In seinen Bann ziehend

Darkmere Summer - Helen Maslin

Darkmere Summer
von Helen Maslin

Bewertet mit 5 Sternen

"Darkmere Summer" ist ein wunderbarer Jugendroman aus dem Mysterybereich, dem es mühelos gelingt, nicht ins "Groschenromanheftige" abzugleiten, sondern der die erzählte Geschichte im hineingezogenen Leser sogar noch ein wenig nachhallen lässt.

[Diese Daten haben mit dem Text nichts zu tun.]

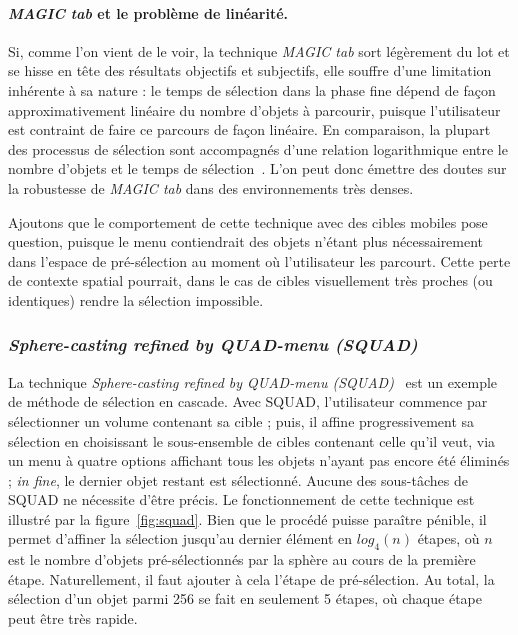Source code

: 	\paragraph{\emph{MAGIC tab} et le problème de linéarité.}
	Si, comme l'on vient de le voir, la technique \emph{MAGIC tab} sort légèrement du lot et se hisse en tête des résultats objectifs et subjectifs, elle souffre d'une limitation inhérente à sa nature : le temps de sélection dans la phase fine dépend de façon approximativement linéaire du nombre d'objets à parcourir, puisque l'utilisateur est contraint de faire ce parcours de façon linéaire. En comparaison, la plupart des processus de sélection sont accompagnés d'une relation logarithmique entre le nombre d'objets et le temps de sélection~\cite{hick1952rate, hyman1953stimulus}. L'on peut donc émettre des doutes sur la robustesse de \emph{MAGIC tab} dans des environnements très denses.
	
	Ajoutons que le comportement de cette technique avec des cibles mobiles pose question, puisque le menu contiendrait des objets n'étant plus nécessairement dans l'espace de pré-sélection au moment où l'utilisateur les parcourt. Cette perte de contexte spatial pourrait, dans le cas de cibles visuellement très proches (ou identiques) rendre la sélection impossible.
	
	\subsubsection{\emph{Sphere-casting refined by QUAD-menu
(SQUAD)}}
	La technique \emph{Sphere-casting refined by QUAD-menu
(SQUAD)}~\cite{kopper2011rapid} est un exemple de méthode de sélection en cascade. Avec SQUAD, l'utilisateur commence par sélectionner un volume contenant sa cible ; puis, il affine progressivement sa sélection en choisissant le sous-ensemble de cibles contenant celle qu'il veut, via un menu à quatre options affichant tous les objets n'ayant pas encore été éliminés ; \emph{in fine}, le dernier objet restant est sélectionné. Aucune des sous-tâches de SQUAD ne nécessite d'être précis. Le fonctionnement de cette technique est illustré par la figure~\ref{fig:squad}. Bien que le procédé puisse paraître pénible, il permet d'affiner la sélection jusqu'au dernier élément en $log_{4}(n)$ étapes, où $n$ est le nombre d'objets pré-sélectionnés par la sphère au cours de la première étape. Naturellement, il faut ajouter à cela l'étape de pré-sélection. Au total, la sélection d'un objet parmi 256 se fait en seulement 5 étapes, où chaque étape peut être très rapide.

"Darkmere Summer" ist grundsätzlich kein besonders überraschender Mystery-Roman; Geschichten rund um Spukschlösser folgen weithin doch demselben Muster; wobei "Darkmere Summer" sich nun insofern abhebt als dass es sich hierbei speziell um einen Jugendroman handelt, während in den meisten Erzählungen doch erwachsene Erben mit einem ihnen bis dahin unbekannten Schloss überrascht werden und dort von den Geistern ihrer Vorfahren und deren Vergangenheit(en) konfrontiert werden: In "Darkmere Summer" ist der Schüler Leo jüngst zum Erben von "Darkmere Castle" geworden, einem erst Anfang des 19. Jahrhunderts im schlossähnlichen Stil erbauten Anwesens, hoch über den Klippen, direkt an der Küste, abseits gelegen. 
Doch Hauptfigur in "Darkmere Summer" ist nicht der reiche Erbe Leo, sondern seine Mitschülerin Kate, der ein Stipendium den Besuch derselben elitären Privatschule ermöglicht und die von Leo eingeladen wird, zusammen mit ihm und einigen wenigen weiteren Freunden und Mitschülern die Ferien im längst verlassenen, leerstehenden Darkmere Castle zu verbringen: Kate tritt in diesem Roman als hauptsächliche Ich-Erzählerin auf, die die Gegenwart abbildet. 
Später wird kapitelweise zu Elinor gewechselt, die als junges Mädchen, aus gutem Hause stammend, frischverheiratet auf das neuerbaute Darkmere Castle gekommen war, dort aber kein glückliches Zuhause fand (dass sie dort "die Hölle auf Erden erlebte", wie die Kurzbeschreibung des Romans derzeit verkündet, mag ich in dieser Extreme allerdings nicht bestätigen, da es mir etwas zu übertrieben erscheint, auch wenn ihr zugegeben kaum Schönes widerfuhr): Auch Elinor tritt in der ersten Person Singular auf und erzählt von ihren damaligen Erlebnissen.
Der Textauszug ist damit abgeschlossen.